Wanted to apologize for chris browning you when you were on my computer.
i just recognized the girl sitting across from me from a lesbian porno... should i ask for an autograph?
Does Vicodin go better with white or red wine?
Woke up with a chicken parm sandwich in my clutch. Aaaand I'm eating it.
just so you're aware of it in the morning: you tried to slide down the railing on a snuggie. twice.
im trying to find a facebook picture of him that doesnt make me regret sleeping with him. its not working
I have got to stop singing on voicemails. I just left my dad a 6 minute musical message.
I never should have let my cousin and his pregnant girlfriend move in with me. I'm never having sex again. They scare off men more than 'my dream wedding' pin board.
2:23 am. Im just at McDonalds, in my pajamas, at 2 am, paying in nickles, cuz thats how i roll.
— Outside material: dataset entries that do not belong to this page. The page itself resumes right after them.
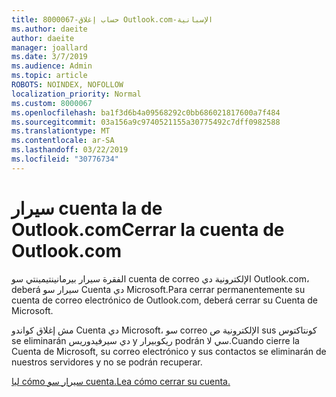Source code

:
 ```yaml
---
title: 8000067-حساب إغلاق Outlook.com-الإسبانية
ms.author: daeite
author: daeite
manager: joallard
ms.date: 3/7/2019
ms.audience: Admin
ms.topic: article
ROBOTS: NOINDEX, NOFOLLOW
localization_priority: Normal
ms.custom: 8000067
ms.openlocfilehash: ba1f3d6b4a09568292c0bb686021817600a7f484
ms.sourcegitcommit: 03a156a9c9740521155a30775492c7dff0982588
ms.translationtype: MT
ms.contentlocale: ar-SA
ms.lasthandoff: 03/22/2019
ms.locfileid: "30776734"
---
```

# <a name="cerrar-la-cuenta-de-outlookcom"></a><span data-ttu-id="ebf8e-102">سيرار cuenta la de Outlook.com</span><span class="sxs-lookup"><span data-stu-id="ebf8e-102">Cerrar la cuenta de Outlook.com</span></span>

<span data-ttu-id="ebf8e-103">الفقرة سيرار بيرمانينتيمينتي سو cuenta de correo الإلكترونية دي Outlook.com، deberá سيرار سو Cuenta دي Microsoft.</span><span class="sxs-lookup"><span data-stu-id="ebf8e-103">Para cerrar permanentemente su cuenta de correo electrónico de Outlook.com, deberá cerrar su Cuenta de Microsoft.</span></span>

<span data-ttu-id="ebf8e-104">مش إغلاق كواندو Cuenta دي Microsoft، سو correo الإلكترونية ص sus كونتاكتوس se eliminarán دي سيرفيدوريس y ريكوبيرار podrán سي لا.</span><span class="sxs-lookup"><span data-stu-id="ebf8e-104">Cuando cierre la Cuenta de Microsoft, su correo electrónico y sus contactos se eliminarán de nuestros servidores y no se podrán recuperar.</span></span>

[<span data-ttu-id="ebf8e-105">ليا cómo سيرار سو cuenta.</span><span class="sxs-lookup"><span data-stu-id="ebf8e-105">Lea cómo cerrar su cuenta.</span></span>](https://support.office.com/es-es/article/cerrar-la-cuenta-de-outlook-com-564b801e-2a47-4cb2-afa8-12ead3185038?ui=es-ES&rs=es-ES&ad=ES)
2:26 am. Im just being thrown out of McDonalds, in my pajamas, at 2 am, without my nickles, cuz thats how i roll.
My gay card got upgraded to platinum status today.
when we woke up this morning she was missing two teeth. the front two.
You were more fun when you didn't have morals.
Eating breakfast at 1:30 in the afternoon stark naked is how everyone should live
What the hell did you do last night?
I embarrassed myself, my family, name, and possibly my country.